Cheaper by the Dozen, the family film is the remake of a remake – the 2022 version puts a new spin on the 2003 movie of the same name, which updated the 1950 movie based on the semi-autobiographical novel by siblings Frank Butler Gilbreth Jr and Ernestine Gilbreth Carey.

The 2022 version makes several welcome updates to the formula of large family hijinks, but shares the 2003 film’s flat humour. There are too many moving parts to find a consistent groove; its tone wavers even more haphazardly from kids flick to marriage portrait to slapstick comedy to stark commentary on race, without nailing any particularly well and despite endearing commitment from its performers.

The Disney+ version necessarily modernises what had always been a uniformly white family at the centre into a mixed group. In a cheesy but effectively succinct opening montage, Paul (Zach Braff) and Zoey Baker (Gabrielle Union), the interracial married co-runners of an all-day breakfast joint in Los Angeles, explain how their blended family came to be. Paul was married to the spacey, LA yoga girl Kate, with whom he had three kids. Zoey was married to NFL pro-bowler Dom, with whom she had two kids. Both marriages ended cheerily and Zoey and Paul fall in love at his diner. Two sets of twins later, the Bakers are up to nine kids. A foster situation – Paul’s sister goes to rehab, so the Bakers take in her troubled teenage son Seth (Luke Prael).

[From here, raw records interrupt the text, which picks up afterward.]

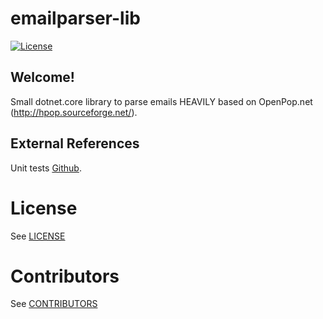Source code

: # emailparser-lib
[![License][license-image]][license-url]

## Welcome!

Small dotnet.core library to parse emails HEAVILY based on OpenPop.net (http://hpop.sourceforge.net/).




## External References

Unit tests [Github](https://www.jeremymorgan.com/tutorials/c-sharp/how-to-net-core-unit-test/).


# License
See [LICENSE](LICENSE)

# Contributors
See [CONTRIBUTORS](CONTRIBUTORS)


[license-image]:          http://img.shields.io/badge/license-MIT-blue.svg?style=flat
[license-url]:            LICENSE
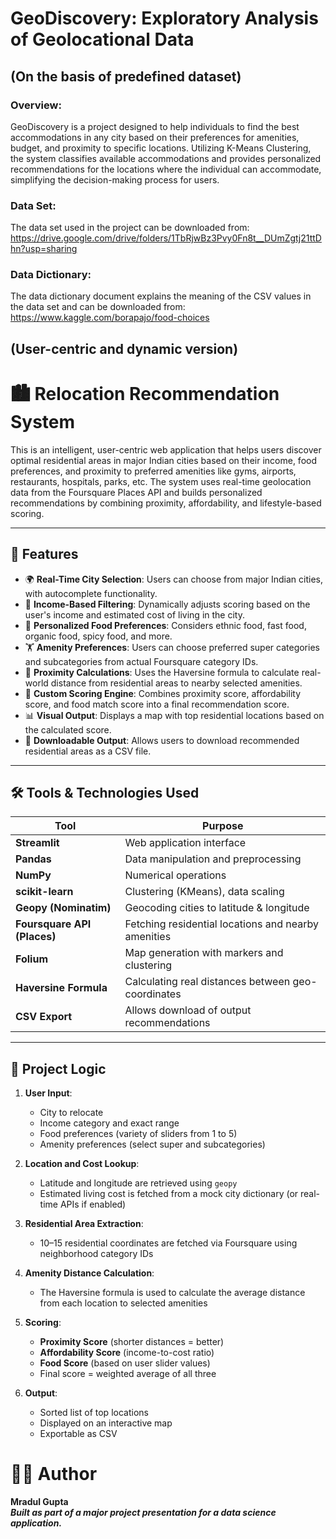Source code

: # GeoDiscovery: Exploratory Analysis of Geolocational Data

## (On the basis of predefined dataset)

### Overview:
GeoDiscovery is a project designed to help individuals to find the best accommodations in any city based on their preferences for amenities, budget, and proximity to specific locations. Utilizing K-Means Clustering, the system classifies available accommodations and provides personalized recommendations for the locations where the individual can accommodate, simplifying the decision-making process for users.
### Data Set:
The data set used in the project can be downloaded from: https://drive.google.com/drive/folders/1TbRjwBz3Pvy0Fn8t__DUmZgtj21ttDhn?usp=sharing
### Data Dictionary:
The data dictionary document explains the meaning of the CSV values in the data set and can be downloaded from: https://www.kaggle.com/borapajo/food-choices


## (User-centric and dynamic version)

# 🏙️ Relocation Recommendation System

This is an intelligent, user-centric web application that helps users discover optimal residential areas in major Indian cities based on their income, food preferences, and proximity to preferred amenities like gyms, airports, restaurants, hospitals, parks, etc. The system uses real-time geolocation data from the Foursquare Places API and builds personalized recommendations by combining proximity, affordability, and lifestyle-based scoring.

---

## 📌 Features

- 🌍 **Real-Time City Selection**: Users can choose from major Indian cities, with autocomplete functionality.
- 💸 **Income-Based Filtering**: Dynamically adjusts scoring based on the user's income and estimated cost of living in the city.
- 🍲 **Personalized Food Preferences**: Considers ethnic food, fast food, organic food, spicy food, and more.
- 🏋️ **Amenity Preferences**: Users can choose preferred super categories and subcategories from actual Foursquare category IDs.
- 📍 **Proximity Calculations**: Uses the Haversine formula to calculate real-world distance from residential areas to nearby selected amenities.
- 🧠 **Custom Scoring Engine**: Combines proximity score, affordability score, and food match score into a final recommendation score.
- 📊 **Visual Output**: Displays a map with top residential locations based on the calculated score.
- 📄 **Downloadable Output**: Allows users to download recommended residential areas as a CSV file.

---

## 🛠️ Tools & Technologies Used

| Tool | Purpose |
|------|---------|
| **Streamlit** | Web application interface |
| **Pandas** | Data manipulation and preprocessing |
| **NumPy** | Numerical operations |
| **scikit-learn** | Clustering (KMeans), data scaling |
| **Geopy (Nominatim)** | Geocoding cities to latitude & longitude |
| **Foursquare API (Places)** | Fetching residential locations and nearby amenities |
| **Folium** | Map generation with markers and clustering |
| **Haversine Formula** | Calculating real distances between geo-coordinates |
| **CSV Export** | Allows download of output recommendations |

---

## 🧠 Project Logic

1. **User Input**:
   - City to relocate
   - Income category and exact range
   - Food preferences (variety of sliders from 1 to 5)
   - Amenity preferences (select super and subcategories)

2. **Location and Cost Lookup**:
   - Latitude and longitude are retrieved using `geopy`
   - Estimated living cost is fetched from a mock city dictionary (or real-time APIs if enabled)

3. **Residential Area Extraction**:
   - 10–15 residential coordinates are fetched via Foursquare using neighborhood category IDs

4. **Amenity Distance Calculation**:
   - The Haversine formula is used to calculate the average distance from each location to selected amenities

5. **Scoring**:
   - **Proximity Score** (shorter distances = better)
   - **Affordability Score** (income-to-cost ratio)
   - **Food Score** (based on user slider values)
   - Final score = weighted average of all three

6. **Output**:
   - Sorted list of top locations
   - Displayed on an interactive map
   - Exportable as CSV

# 🙋‍♂️ Author
**Mradul Gupta**  
***Built as part of a major project presentation for a data science application.***
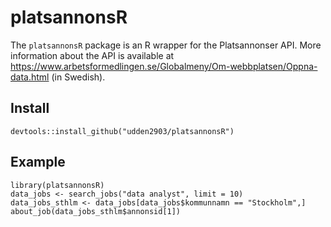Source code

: # platsannonsR

The `platsannonsR` package is an R wrapper for the Platsannonser API. More information about the API is available at https://www.arbetsformedlingen.se/Globalmeny/Om-webbplatsen/Oppna-data.html (in Swedish).

## Install

    devtools::install_github("udden2903/platsannonsR")

## Example

    library(platsannonsR)
    data_jobs <- search_jobs("data analyst", limit = 10)
    data_jobs_sthlm <- data_jobs[data_jobs$kommunnamn == "Stockholm",] 
    about_job(data_jobs_sthlm$annonsid[1])
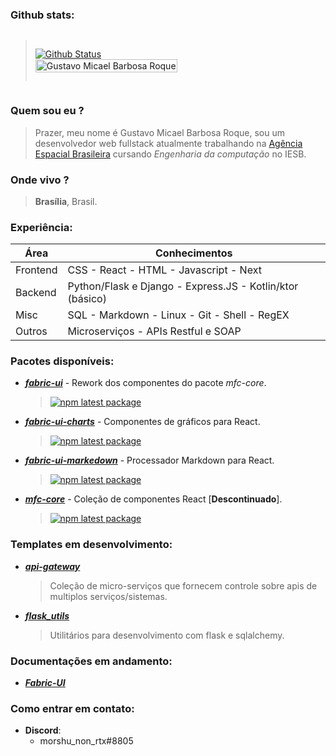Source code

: ### Github stats:

<div style="display: flex; align-items: center; justify-content: space-between; gap: 16px">
  
> [![Github Status](https://github-readme-stats.vercel.app/api?username=FacoBackup&show_icons=true&title_color=fff&icon_color=79ff97&text_color=9f9f9f&bg_color=151515)](https://github.com/FacoBackup/FacoBackup)  
>   <a href="https://github.com/FacoBackup">
> <img height="100%" alt="Gustavo Micael Barbosa Roque" src="https://github-readme-stats.vercel.app/api/top-langs/?username=FacoBackup&layout=compact&theme=material-palenight&langs_count=12" />
> </a>
</div>

### Quem sou eu ?

> Prazer, meu nome é Gustavo Micael Barbosa Roque, sou um desenvolvedor web fullstack atualmente trabalhando na [Agência Espacial Brasileira](https://www.gov.br/aeb/pt-br) cursando *Engenharia da computação* no IESB.

### Onde vivo ?

> **Brasília**, Brasil.


### Experiência:
| Área     | Conhecimentos                                             |
|----------|-----------------------------------------------------------|
| Frontend | CSS - React - HTML - Javascript - Next                    |
| Backend  | Python/Flask e Django - Express.JS - Kotlin/ktor (básico) |
| Misc     | SQL - Markdown - Linux - Git - Shell - RegEX              |
| Outros   | Microserviços - APIs Restful e SOAP                       |

### Pacotes disponíveis:
- [***fabric-ui***](https://github.com/fabric-ui/fabric-ui) - Rework dos componentes do pacote *mfc-core*.
  > [![npm latest package](https://img.shields.io/npm/v/@f-ui/core/latest.svg)](https://www.npmjs.com/package/@f-ui/core)
  
- [***fabric-ui-charts***](https://github.com/fabric-ui/fabric-ui-charts) - Componentes de gráficos para React.
  > [![npm latest package](https://img.shields.io/npm/v/@f-ui/charts/latest.svg)](https://www.npmjs.com/package/@f-ui/charts)
  >
- [***fabric-ui-markedown***](https://github.com/fabric-ui/fabric-ui-markedown) - Processador Markdown para React.
  > [![npm latest package](https://img.shields.io/npm/v/@f-ui/markdown/latest.svg)](https://www.npmjs.com/package/@f-ui/markdown)

- [***mfc-core***](https://github.com/FacoBackup/mfc-core) - Coleção de componentes React [**Descontinuado**]. 
  > [![npm latest package](https://img.shields.io/npm/v/mfc-core/latest.svg)](https://www.npmjs.com/package/mfc-core)
  
### Templates em desenvolvimento:

- [***api-gateway***](https://github.com/not-only-gateway) 
  > Coleção de micro-serviços que fornecem controle sobre apis de multiplos serviços/sistemas.

- [***flask_utils***](https://github.com/FacoBackup/flask_utils.git) 
  > Utilitários para desenvolvimento com flask e sqlalchemy.

### Documentações em andamento:
- [***Fabric-UI***](https://fabric-ui.vercel.app/)

### Como entrar em contato:
  - **Discord**: 
    - morshu_non_rtx#8805
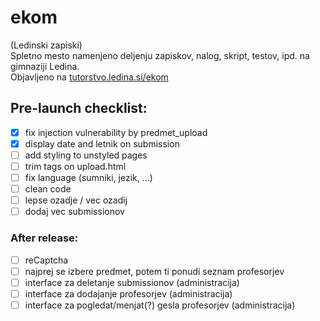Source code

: # ekom
(Ledinski zapiski)  
Spletno mesto namenjeno deljenju zapiskov, nalog, skript, testov, ipd. na gimnaziji Ledina.  
Objavljeno na [tutorstvo.ledina.si/ekom](https://tutorstvo.ledina.si/ekom)

 <!-- Čč Šš Žž -->

## Pre-launch checklist:
 - [x] fix injection vulnerability by predmet_upload  
 - [x] display date and letnik on submission  
 - [ ] add styling to unstyled pages  
 - [ ] trim tags on upload.html  
 - [ ] fix language (sumniki, jezik, ...)  
 - [ ] clean code  
 - [ ] lepse ozadje / vec ozadij  
 - [ ] dodaj vec submissionov  

### After release:
 - [ ] reCaptcha  
 - [ ] najprej se izbere predmet, potem ti ponudi seznam profesorjev  
 - [ ] interface za deletanje submissionov (administracija)  
 - [ ] interface za dodajanje profesorjev (administracija)  
 - [ ] interface za pogledat/menjat(?) gesla profesorjev (administracija)  

<!--
 =============
 Ikone v rabi:
 =============
 Biologija (listi)			<i class="fa fa-leaf"></i>
 Jeziki (tekst)				<i class="fa fa-language"></i>
 Filozofija	(zarnica)		<i class="far fa-lightbulb"></i>
 Fizika (atom)				<i class="fas fa-atom"></i>
 Geografija (zemlja) 		<i class="fa fa-globe"></i>
 Glasba (nota)				<i class="fa fa-music"></i>
 Informatika (racunalnik)	<i class="fa fa-code"></i>
 Kemija (erlenmajerica)		<i class="fa fa-flask"></i>
 Likovna (copic)			<i class="fa fa-paint-brush"></i>
 Matematika (koren x)		<i class="fas fa-square-root-alt"></i>
 Pedagogika (ucitelj)		<i class="fas fa-chalkboard-teacher"></i>
 Psihologija (mozgani)		<i class="fas fa-brain"></i>
 Slovenscina (knjiga)		<i class="fas fa-book"></i>
 Sociologija (2 clovecka)	<i class="fas fa-user-friends"></i>
 Sportna (zoga)				<i class="fa fa-futbol"></i>
 Umetnostna zgo (stavba)	<i class="fa fa-landmark"></i>
 Zgodovina (slavolok) 		<i class="fas fa-history"></i>
 Neznan predmet (graduation)<i class="fas fa-graduation-cap"></i>
 Tutorstvo (graduation cap)	<i class="fas fa-graduation-cap"></i>
 Objava zapiskov (knjiga)	<i class="fa fa-book"></i>
 Ledina website (stavba)	<i class="fa fa-school"></i>
 Download (floppy)			<i class="fas fa-save"></i>
 Upload (arrow)				<i class="fa fa-upload" aria-hidden="true"></i>

Letniki (kocke):
 Prvi		<i class="fas fa-dice-one"></i>
 Drugi		<i class="fas fa-dice-two"></i>
 Tretji		<i class="fas fa-dice-three"></i>
 Cetrti		<i class="fas fa-dice-four"></i>
 Other		<i class="fas fa-dice"></i>

 Avtor in profesor:
 avtor						<i class="fas fa-pencil-alt"></i>
 profesor					<i class="fas fa-chalkboard-teacher"></i>
 -->
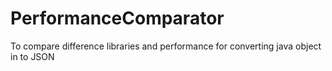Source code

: # PerformanceComparator
To compare difference libraries and performance for converting java object in to JSON 
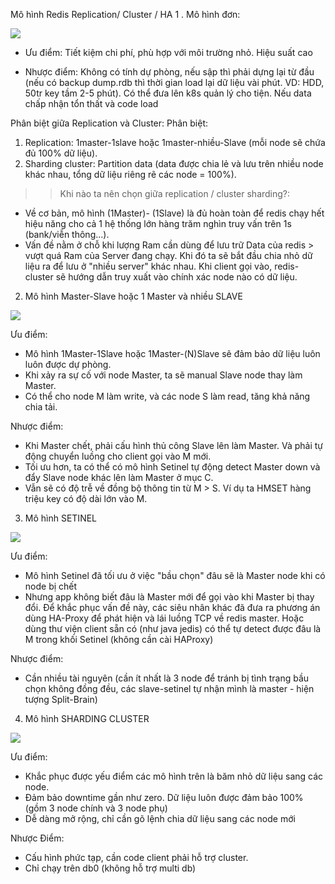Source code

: Mô hình Redis Replication/ Cluster / HA
1 . Mô hình đơn:
<p><img src="https://images.viblo.asia/a45a1ed2-1551-4ee7-af3a-f52d2968239a.PNG" ></p>

- Ưu điểm: 
Tiết kiệm chi phí, phù hợp với môi trường nhỏ. Hiệu suất cao

- Nhược điểm: 
Không có tính dự phòng, nếu sập thì phải dựng lại từ đầu (nếu có backup dump.rdb thì thời gian load lại dữ liệu vài phút. VD: HDD, 50tr key tầm 2-5 phút). 
Có thể đưa lên k8s quản lý cho tiện. Nếu data chấp nhận tổn thất và code load

Phân biệt giữa Replication và Cluster:
Phân biệt:
1) Replication: 1master-1slave hoặc 1master-nhiều-Slave (mỗi node sẽ chứa đủ 100% dữ liệu). 
2) Sharding cluster: Partition data (data được chia lẻ và lưu trên nhiều node khác nhau, tổng dữ liệu riêng rẽ các node = 100%). 

>> Khi nào ta nên chọn giữa replication / cluster sharding?:
- Về cơ bản, mô hình (1Master)- (1Slave) là đủ hoàn toàn để redis chạy hết hiệu năng cho cả 1 hệ thống lớn hàng trăm nghìn truy vấn trên 1s (bank/viễn thông...). 
- Vấn đề nằm ở chỗ khi lượng Ram cần dùng để lưu trữ Data của redis > vượt quá Ram của Server đang chạy. Khi đó ta sẽ bắt đầu chia nhỏ dữ liệu ra để lưu ở "nhiều server" khác nhau. Khi client gọi vào, redis-cluster sẽ hướng dẫn truy xuất vào chính xác node nào có dữ liệu.

2. Mô hình Master-Slave hoặc 1 Master và nhiều SLAVE
<p><img src="https://images.viblo.asia/a45a1ed2-1551-4ee7-af3a-f52d2968239a.PNG" ></p>

Ưu điểm: 
- Mô hình 1Master-1Slave hoặc 1Master-(N)Slave sẽ đảm bảo dữ liệu luôn luôn được dự phòng. 
- Khi xảy ra sự cố với node Master, ta sẽ manual Slave node thay làm Master.
- Có thể cho node M làm write, và các node S làm read, tăng khả năng chia tải.

Nhược điểm: 
- Khi Master chết, phải cấu hình thủ công Slave lên làm Master. Và phải tự động chuyển luồng cho client gọi vào M mới.
- Tối ưu hơn, ta có thể có mô hình Setinel tự động detect Master down và đẩy Slave node khác lên làm Master ở mục C.
- Vẫn sẽ có độ trễ về đồng bộ thông tin từ M > S. Ví dụ ta HMSET hàng triệu key có độ dài lớn vào M.

3. Mô hình SETINEL
<p><img src="https://images.viblo.asia/9594a891-26ba-42c3-b3b7-02255bae170e.PNG" ></p>

Ưu điểm:
- Mô hình Setinel đã tối ưu ở việc "bầu chọn" đâu sẽ là Master node khi có node bị chết
- Nhưng app không biết đâu là Master mới để gọi vào khi Master bị thay đổi. 
Để khắc phục vấn đề này, các siêu nhân khác đã đưa ra phương án dùng HA-Proxy để phát hiện và lái luồng TCP về redis master. 
Hoặc dùng thư viện client sẵn có (như java jedis) có thể tự detect được đâu là M trong khối Setinel (không cần cài HAProxy)

Nhược điểm:
- Cần nhiều tài nguyên (cần ít nhất là 3 node để tránh bị tình trạng bầu chọn không đồng đều, các slave-setinel tự nhận mình là master - hiện tượng Split-Brain)

4. Mô hình SHARDING CLUSTER
<p><img src="https://images.viblo.asia/3a7d8b06-4129-42ef-9db5-582cb9bf37e1.PNG" ></p>

Ưu điểm:
- Khắc phục được yếu điểm các mô hình trên là băm nhỏ dữ liệu sang các node.
- Đảm bảo downtime gần như zero. Dữ liệu luôn được đảm bảo 100% (gồm 3 node chính và 3 node phụ)
- Dễ dàng  mở rộng, chỉ cần gõ lệnh chia dữ liệu sang các node mới

Nhược Điểm:
- Cấu hình phức tạp, cần code client phải hỗ trợ cluster.
- Chỉ chạy trên db0 (không hỗ trợ multi db)
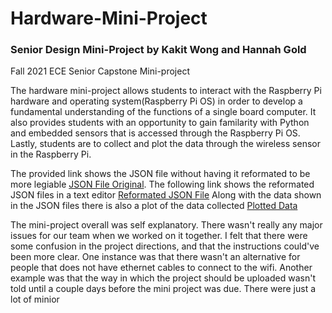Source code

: # Hardware-Mini-Project
### Senior Design Mini-Project by Kakit Wong and Hannah Gold

Fall 2021 ECE Senior Capstone Mini-project

The hardware mini-project allows students to interact with the Raspberry Pi hardware and operating system(Raspberry Pi OS) in order to develop a fundamental understanding of the functions of a single board computer. It also provides students with an opportunity to gain familarity with Python and embedded sensors that is accessed through the Raspberry Pi OS. Lastly, students are to collect and plot the data through the wireless sensor in the Raspberry Pi. 

The provided link shows the JSON file without having it reformated to be more legiable [JSON File Original](wifi_data.json).
The following link shows the reformated JSON files in a text editor [Reformated JSON File](wifi_data_reformat.txt) 
Along with the data shown in the JSON files there is also a plot of the data collected [Plotted Data](wifi_plot.png)

The mini-project overall was self explanatory. There wasn't really any major issues for our team when we worked on it together. I felt that there were some confusion in the project directions, and that the instructions could've been more clear. One instance was that there wasn't an alternative for people that does not have ethernet cables to connect to the wifi. Another example was that the way in which the project should be uploaded wasn't told until a couple days before the mini project was due. There were just a lot of minior  

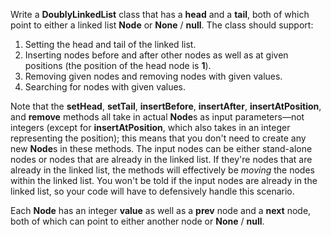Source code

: Write a **DoublyLinkedList** class that has a **head** and a **tail**, both of which point to either a linked list **Node** or **None** / **null**. The class should support:

1. Setting the head and tail of the linked list.
2. Inserting nodes before and after other nodes as well as at given positions (the position of the head node is **1**).
3. Removing given nodes and removing nodes with given values.
4. Searching for nodes with given values.

Note that the **setHead**, **setTail**, **insertBefore**, **insertAfter**, **insertAtPosition**, and **remove** methods all take in actual **Node**s as input parameters—not integers (except for **insertAtPosition**, which also takes in an integer representing the position); this means that you don't need to create any new **Node**s in these methods. The input nodes can be either stand-alone nodes or nodes that are already in the linked list. If they're nodes that are already in the linked list, the methods will effectively be *moving* the nodes within the linked list. You won't be told if the input nodes are already in the linked list, so your code will have to defensively handle this scenario.

Each **Node** has an integer **value** as well as a **prev** node and a **next** node, both of which can point to either another node or **None** / **null**.

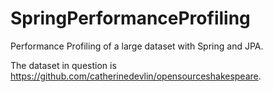 # SpringPerformanceProfiling
Performance Profiling of a large dataset with Spring and JPA.

The dataset in question is https://github.com/catherinedevlin/opensourceshakespeare.
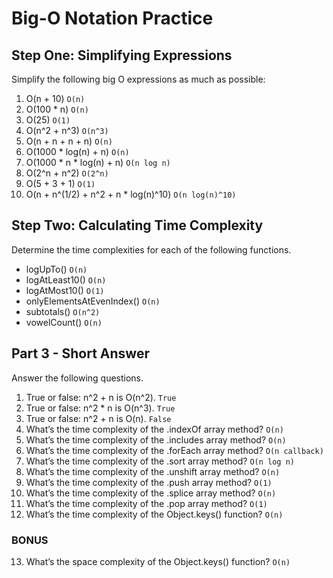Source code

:Big-O Notation Practice
=======================

Step One: Simplifying Expressions
---------------------------------
Simplify the following big O expressions as much as possible:

1. O(n + 10) `O(n)`
2. O(100 * n) `O(n)`
3. O(25) `O(1)`
4. O(n^2 + n^3) `O(n^3)`
5. O(n + n + n + n) `O(n)`
6. O(1000 * log(n) + n) `O(n)`
7. O(1000 * n * log(n) + n) `O(n log n)`
8. O(2^n + n^2) `O(2^n)`
9. O(5 + 3 + 1) `O(1)`
10. O(n + n^(1/2) + n^2 + n * log(n)^10) `O(n log(n)^10)`

Step Two: Calculating Time Complexity
-------------------------------------
Determine the time complexities for each of the following functions.

- logUpTo() `O(n)`
- logAtLeast10() `O(n)`
- logAtMost10() `O(1)`
- onlyElementsAtEvenIndex() `O(n)`
- subtotals() `O(n^2)`
- vowelCount() `O(n)`

Part 3 - Short Answer
---------------------
Answer the following questions.

1. True or false: n^2 + n is O(n^2). `True`
2. True or false: n^2 * n is O(n^3). `True`
3. True or false: n^2 + n is O(n). `False`
4. What’s the time complexity of the .indexOf array method? `O(n)`
5. What’s the time complexity of the .includes array method? `O(n)`
6. What’s the time complexity of the .forEach array method? `O(n callback)`
7. What’s the time complexity of the .sort array method? `O(n log n)`
8. What’s the time complexity of the .unshift array method? `O(n)`
9. What’s the time complexity of the .push array method? `O(1)`
10. What’s the time complexity of the .splice array method? `O(n)`
11. What’s the time complexity of the .pop array method? `O(1)`
12. What’s the time complexity of the Object.keys() function? `O(n)`

### BONUS

13. What’s the space complexity of the Object.keys() function? `O(n)`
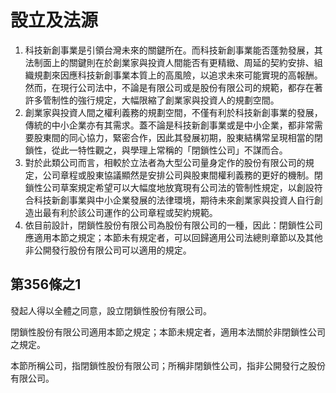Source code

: # 設立及法源

1. 科技新創事業是引領台灣未來的關鍵所在。而科技新創事業能否蓬勃發展，其法制面上的關鍵則在於創業家與投資人間能否有更精緻、周延的契約安排、組織規劃來因應科技新創事業本質上的高風險，以追求未來可能實現的高報酬。然而，在現行公司法中，不論是有限公司或是股份有限公司的規範，都存在著許多管制性的強行規定，大幅限縮了創業家與投資人的規劃空間。
2. 創業家與投資人間之權利義務的規劃空間，不僅有利於科技新創事業的發展，傳統的中小企業亦有其需求。蓋不論是科技新創事業或是中小企業，都非常需要股東間的同心協力，緊密合作，因此其發展初期，股東結構常呈現相當的閉鎖性，從此一特性觀之，與學理上常稱的「閉鎖性公司」不謀而合。
3. 對於此類公司而言，相較於立法者為大型公司量身定作的股份有限公司的規定，公司章程或股東協議顯然是安排公司與股東間權利義務的更好的機制。閉鎖性公司草案規定希望可以大幅度地放寬現有公司法的管制性規定，以創設符合科技新創事業與中小企業發展的法律環境，期待未來創業家與投資人自行創造出最有利於該公司運作的公司章程或契約規範。
4. 依目前設計，閉鎖性股份有限公司為股份有限公司的一種，因此：閉鎖性公司應適用本節之規定；本節未有規定者，可以回歸適用公司法總則章節以及其他非公開發行股份有限公司可以適用的規定。

## 第356條之1

發起人得以全體之同意，設立閉鎖性股份有限公司。

閉鎖性股份有限公司適用本節之規定；本節未規定者，適用本法關於非閉鎖性公司之規定。

本節所稱公司，指閉鎖性股份有限公司；所稱非閉鎖性公司，指非公開發行之股份有限公司。
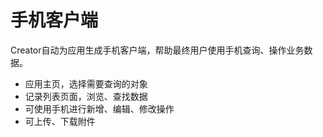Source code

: 手机客户端
===

Creator自动为应用生成手机客户端，帮助最终用户使用手机查询、操作业务数据。

- 应用主页，选择需要查询的对象
- 记录列表页面，浏览、查找数据
- 可使用手机进行新增、编辑、修改操作
- 可上传、下载附件
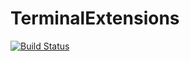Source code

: # TerminalExtensions

[![Build Status](https://travis-ci.org/loladiro/TerminalExtensions.jl.svg?branch=master)](https://travis-ci.org/loladiro/TerminalExtensions.jl)

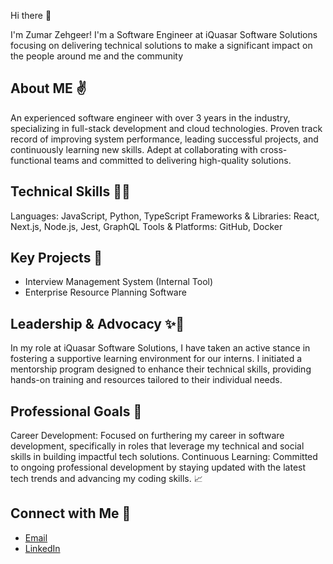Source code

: Hi there 👋

I'm Zumar Zehgeer! I'm a Software Engineer at iQuasar Software Solutions focusing on delivering technical solutions to make a significant impact on the people around me and the community 

About ME ✌️
-

An experienced software engineer with over 3 years in the industry, specializing in full-stack development and cloud technologies. Proven track record of improving system performance, leading successful projects, and continuously learning new skills. Adept at collaborating with cross-functional teams and committed to delivering high-quality solutions.

Technical Skills 👨‍💻
-

Languages: JavaScript, Python, TypeScript
Frameworks & Libraries: React, Next.js, Node.js, Jest, GraphQL
Tools & Platforms: GitHub, Docker

Key Projects 🔑
-

* Interview Management System (Internal Tool)
* Enterprise Resource Planning Software

Leadership & Advocacy ✨🌟
-
In my role at iQuasar Software Solutions, I have taken an active stance in fostering a supportive learning environment for our interns. I initiated a mentorship program designed to enhance their technical skills, providing hands-on training and resources tailored to their individual needs.

Professional Goals 🚀
-
Career Development: Focused on furthering my career in software development, specifically in roles that leverage my technical and social skills in building impactful tech solutions.
Continuous Learning: Committed to ongoing professional development by staying updated with the latest tech trends and advancing my coding skills. 📈

Connect with Me 📡
-
* [Email](zumarzehgeer007@gmail.com)
* [LinkedIn](http://www.linkedin.com/in/zumarzehgeer/)

<!--
**zumarzehgeer/zumarzehgeer** is a ✨ _special_ ✨ repository because its `README.md` (this file) appears on your GitHub profile.

Here are some ideas to get you started:

- 🔭 I’m currently working on ...
- 🌱 I’m currently learning ...
- 👯 I’m looking to collaborate on ...
- 🤔 I’m looking for help with ...
- 💬 Ask me about ...
- 📫 How to reach me: ...
- 😄 Pronouns: ...
- ⚡ Fun fact: ...
-->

As with the 2003 film, the gist of Disney Plus’s remake is cheerful domestic chaos molded into light didacticism: the importance of the nuclear family (albeit a blended one, in this update) with reminders to not get blinded by financial success or the lure of growth. Paul decides to market his special sauce, and possibly franchise the restaurant, in order to help pay for a bigger home. The Bakers move from Echo Park, a middle-class neighbourhood in LA proper, to Calabasas. The new mansion, bougie neighbourhood and private school puts a strain on the family in obvious, predictable ways.

From an adult perspective, it seems unlikely that 2022’s Cheaper by the Dozen will engender the same loyalty as its predecessor, but who knows? Maybe in 2042, Gen Alpha parents will feel seen by Disney’s newest iteration of the Bakers.